Firebase Realtime Database — scale up using shards and load balancing

Published in

Geek Culture

5 min readJul 17, 2021

Firebase Realtime Database is a great fully managed, low latency and zero-configuration database for real-time applications. It allows users to connect, write and receive updates in real-time using the Firebase sdk, and it’s also really easy to work with as a developer. If you’re not familiar with Firebase Realtime Database, I encourage you to read more, starting from here.

Over the last few years, the maximum load capacity that a database can handle has been increased. Nevertheless, in some situations, a single database is not enough: either you already have a very large user base or you are very confident about the success of your product that you want to plan for scalability since day one. We know, we’ve been there. The Firebase team comes to the rescue (as always) and suggests using the sharding technique.

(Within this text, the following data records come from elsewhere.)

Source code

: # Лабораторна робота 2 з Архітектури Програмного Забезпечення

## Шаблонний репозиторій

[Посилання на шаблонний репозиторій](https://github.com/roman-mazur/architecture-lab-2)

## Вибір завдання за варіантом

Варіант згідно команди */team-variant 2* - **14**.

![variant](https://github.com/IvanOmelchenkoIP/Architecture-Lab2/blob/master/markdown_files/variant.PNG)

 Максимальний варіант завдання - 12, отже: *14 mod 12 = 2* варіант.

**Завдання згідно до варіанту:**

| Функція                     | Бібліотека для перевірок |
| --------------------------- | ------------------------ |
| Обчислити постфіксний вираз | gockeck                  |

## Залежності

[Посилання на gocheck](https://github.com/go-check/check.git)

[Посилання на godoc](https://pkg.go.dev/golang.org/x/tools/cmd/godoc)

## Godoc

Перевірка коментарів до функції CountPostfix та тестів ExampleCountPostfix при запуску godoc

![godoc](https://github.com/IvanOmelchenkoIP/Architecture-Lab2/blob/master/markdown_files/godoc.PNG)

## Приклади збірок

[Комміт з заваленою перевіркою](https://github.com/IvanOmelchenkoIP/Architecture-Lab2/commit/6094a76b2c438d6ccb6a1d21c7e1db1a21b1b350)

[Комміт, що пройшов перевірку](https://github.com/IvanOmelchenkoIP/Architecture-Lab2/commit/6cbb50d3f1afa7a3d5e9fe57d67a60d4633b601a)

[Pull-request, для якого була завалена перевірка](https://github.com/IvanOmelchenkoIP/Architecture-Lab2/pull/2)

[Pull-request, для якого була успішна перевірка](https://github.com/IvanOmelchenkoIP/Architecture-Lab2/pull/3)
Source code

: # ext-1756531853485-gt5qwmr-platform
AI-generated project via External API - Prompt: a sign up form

Realtime database sharding

Database sharding allows you to distribute the load across multiple instances of Realtime Database, essentially doubling the capacity using 2 instances and so on. You can use up to 1000 instances at the same time, thus reaching incredible scalability. The Firebase documentation suggests two different types of sharding techniques: by customer or by data type. In both situations, the data should be segregated by design and not overlap. What if you are developing a collaborative platform and your data is segregated at a lower level but the amount of connections changes a lot during the time?

Use case

Recently, we developed an online real-time card game, for CI/CD workshop designed by Eficode: Pipeline — The Game that Delivers!. Every user in the same game can move cards (pipeline steps) in a board to create a complete pipeline and then set an estimation on each step. In an ideal world, the database scales up to cope with the current traffic in the application and, for example, adds a new Firebase Realtime database when the current instances reach a given load percentage (assuming that one game will never need more than one database otherwise your data will not be segregated anymore). The system will then redirect inbound traffic generated by new games to the less crowded database with some sort of load balancing. But the Realtime Database does not have this feature yet, you need to manually add a new instance to the system and direct the traffic at the application level.

The desired result

The approach described in this article will allow you to have a semi-automatic scaling system, and easily increase the traffic that your application can handle, adding Realtime instances that can also have Google Cloud Functions triggers.

The strategy

We use Firestore as a long-lived, non real-time database, to count all active connections on the Realtime instances. The stale games, e.g. the ones without any activity in the last 24 hours, are removed from the RTD and copied back into Firestore. When a new game is created, or a stale one is accessed, the system assigns the least crowded Realtime instance and moves the data into it, redirecting the users to the selected instance.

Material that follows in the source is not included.